自分から聞いといてなんだけれど、私は自分の耳を疑った。


 たしかに態度や雰囲気は似ている。けれど今の藤宮くんとは見た目が似てもにつかないような…?


 あの男の子は眼鏡をかけていて、前髪が長くてあまり顔が見えなかった。


 違う、とは言い切れないけれど…。


 うーん?と頭を抱える私に、藤宮くんはふっと笑った。


「多分、その佐藤の記憶の中のやつで合ってる。

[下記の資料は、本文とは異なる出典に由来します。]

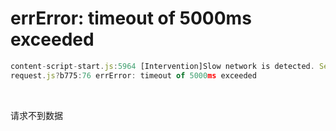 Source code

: # errError: timeout of 5000ms exceeded

```js
content-script-start.js:5964 [Intervention]Slow network is detected. See https://www.chromestatus.com/feature/5636954674692096 for more details. Fallback font will be used while loading: http://localhost:9528/static/fonts/element-icons.535877f5.woff
request.js?b775:76 errError: timeout of 5000ms exceeded
```

‍

请求不到数据

‍
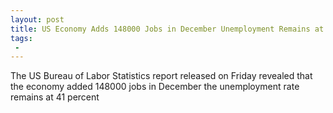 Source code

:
 ```yaml
---
layout: post
title: US Economy Adds 148000 Jobs in December Unemployment Remains at Record Low
tags:
 -
---
```

The US Bureau of Labor Statistics report released on Friday revealed that the economy added 148000 jobs in December the unemployment rate remains at 41 percent
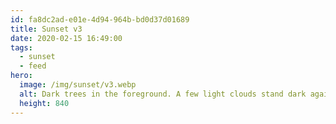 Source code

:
 ```yaml
---
id: fa8dc2ad-e01e-4d94-964b-bd0d37d01689
title: Sunset v3
date: 2020-02-15 16:49:00
tags:
  - sunset
  - feed
hero:
  image: /img/sunset/v3.webp
  alt: Dark trees in the foreground. A few light clouds stand dark against the orange sky.
  height: 840
---
```

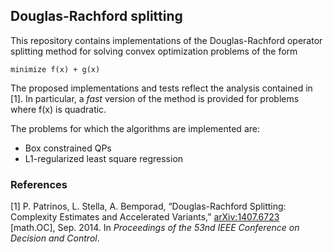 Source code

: ## Douglas-Rachford splitting

This repository contains implementations of the Douglas-Rachford operator
splitting method for solving convex optimization problems of the form

```
minimize f(x) + g(x)
```

The proposed implementations and tests reflect the analysis contained in
[1]. In particular, a *fast* version of the method is provided for problems
where f(x) is quadratic.

The problems for which the algorithms are implemented are:
* Box constrained QPs
* L1-regularized least square regression

### References

[1] P. Patrinos, L. Stella, A. Bemporad, “Douglas-Rachford Splitting: Complexity
Estimates and Accelerated Variants,” [arXiv:1407.6723](http://arxiv.org/abs/1407.6723) [math.OC], Sep. 2014.
In *Proceedings of the 53nd IEEE Conference on Decision and Control*.

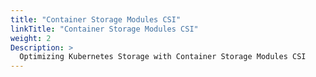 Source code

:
 ```yaml
---
title: "Container Storage Modules CSI"
linkTitle: "Container Storage Modules CSI"
weight: 2
Description: >
  Optimizing Kubernetes Storage with Container Storage Modules CSI
---
```



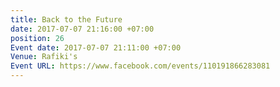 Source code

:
 ```yaml
---
title: Back to the Future
date: 2017-07-07 21:16:00 +07:00
position: 26
Event date: 2017-07-07 21:11:00 +07:00
Venue: Rafiki's
Event URL: https://www.facebook.com/events/110191866283081
---
```


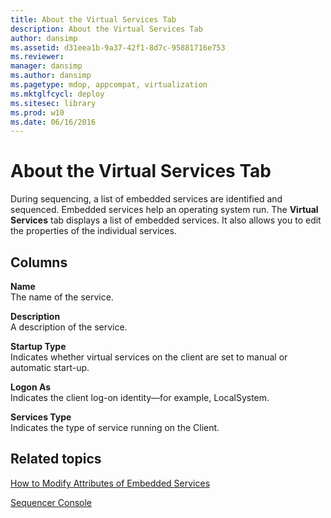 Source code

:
 ```yaml
---
title: About the Virtual Services Tab
description: About the Virtual Services Tab
author: dansimp
ms.assetid: d31eea1b-9a37-42f1-8d7c-95881716e753
ms.reviewer: 
manager: dansimp
ms.author: dansimp
ms.pagetype: mdop, appcompat, virtualization
ms.mktglfcycl: deploy
ms.sitesec: library
ms.prod: w10
ms.date: 06/16/2016
---
```



# About the Virtual Services Tab


During sequencing, a list of embedded services are identified and sequenced. Embedded services help an operating system run. The **Virtual Services** tab displays a list of embedded services. It also allows you to edit the properties of the individual services.

## Columns


<a href="" id="name"></a>**Name**  
The name of the service.

<a href="" id="description"></a>**Description**  
A description of the service.

<a href="" id="startup-type"></a>**Startup Type**  
Indicates whether virtual services on the client are set to manual or automatic start-up.

<a href="" id="logon-as"></a>**Logon As**  
Indicates the client log-on identity—for example, LocalSystem.

<a href="" id="services-type"></a>**Services Type**  
Indicates the type of service running on the Client.

## Related topics


[How to Modify Attributes of Embedded Services](how-to-modify-attributes-of-embedded-services.md)

[Sequencer Console](sequencer-console.md)

 

 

それが小学生のときの俺だ」


 私の心を見透かしたようにそんなことを言われ、私はぽかんとしてしまう。


 え、あのときの男の子は藤宮くんだった…?うそ、そんなことって……。


「今はコンタクトにして髪も切ったけど、小さい頃は眼鏡だった」


「そ、そう、なんだ…」


 ずっと会いたいと思っていたあのときの男の子が藤宮くんだった。


 私は、そのことが信じられなくて、うまく考えがまとまらなかった。